Alors que la digitalisation s’impose comme un impératif pour les États, elle ne saurait se substituer à une véritable transformation organisationnelle, prévient Emmanuel Lempert. Le vice-président de SAP pour le Moyen-Orient, l’Afrique et la France revient sur les conditions de réussite des projets numériques publics, le rôle structurant de l’intelligence artificielle dans la décision publique et les enjeux croissants de souveraineté numérique, notamment au Maroc.

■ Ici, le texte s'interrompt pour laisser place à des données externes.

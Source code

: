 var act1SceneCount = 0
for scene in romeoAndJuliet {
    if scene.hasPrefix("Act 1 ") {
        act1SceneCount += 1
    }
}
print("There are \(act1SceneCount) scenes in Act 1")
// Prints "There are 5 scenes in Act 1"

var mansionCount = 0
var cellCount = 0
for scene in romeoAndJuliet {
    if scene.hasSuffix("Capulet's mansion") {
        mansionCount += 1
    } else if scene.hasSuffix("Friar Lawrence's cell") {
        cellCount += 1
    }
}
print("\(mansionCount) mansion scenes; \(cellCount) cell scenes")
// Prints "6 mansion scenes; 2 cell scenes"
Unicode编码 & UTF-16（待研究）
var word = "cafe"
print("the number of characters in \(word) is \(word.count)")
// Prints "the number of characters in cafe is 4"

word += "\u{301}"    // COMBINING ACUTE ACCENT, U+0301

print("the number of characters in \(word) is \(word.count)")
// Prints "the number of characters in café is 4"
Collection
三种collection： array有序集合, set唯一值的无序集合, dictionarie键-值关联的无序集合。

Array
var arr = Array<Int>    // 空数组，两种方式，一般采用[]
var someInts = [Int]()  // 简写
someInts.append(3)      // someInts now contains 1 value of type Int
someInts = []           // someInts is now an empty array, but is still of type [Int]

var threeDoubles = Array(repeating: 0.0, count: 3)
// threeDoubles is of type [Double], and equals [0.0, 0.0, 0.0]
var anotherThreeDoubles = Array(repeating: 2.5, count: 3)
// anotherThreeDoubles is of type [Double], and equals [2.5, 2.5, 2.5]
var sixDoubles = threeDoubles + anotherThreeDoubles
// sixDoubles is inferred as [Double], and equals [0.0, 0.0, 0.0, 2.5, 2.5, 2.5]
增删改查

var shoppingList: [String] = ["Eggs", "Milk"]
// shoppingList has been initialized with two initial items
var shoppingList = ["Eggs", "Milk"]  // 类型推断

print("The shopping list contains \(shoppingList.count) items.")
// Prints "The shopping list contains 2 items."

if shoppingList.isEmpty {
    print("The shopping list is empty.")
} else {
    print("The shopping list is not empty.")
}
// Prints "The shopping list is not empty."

La digitalisation des États est sur toutes les lèvres, la transformation beaucoup moins. Comment s’articulent les deux ?
La confusion est fréquente, et elle peut coûter cher aux organisations. Les grands projets d’informatique publique qui ont échoué ont, pour la plupart, buté sur le même écueil, à savoir digitaliser une complexité administrative trop lourde, sans la simplifier au préalable. Il faut distinguer ce qui relève de la transformation organisationnelle et ce qui relève de la digitalisation. Cette dernière porte ensuite une dynamique additionnelle de transformation, mais elle n’en est pas l’origine. Pour qu’un grand projet numérique aboutisse, il faut parfois commencer par transformer l’organisation elle-même.

Et une fois la digitalisation enclenchée, que change-t-elle concrètement ?
La numérisation s’accompagne d’une transformation des métiers, y compris la création de nouveaux postes. Avec l’IA, un agent doit aujourd’hui maîtriser son métier et savoir interagir avec des environnements d’IA qui l’assistent. L’essentiel, c’est que l’humain reste au cœur du dispositif. C’est au capital humain d’apprendre à se servir de l’intelligence artificielle pour atteindre des performances jusque-là inaccessibles.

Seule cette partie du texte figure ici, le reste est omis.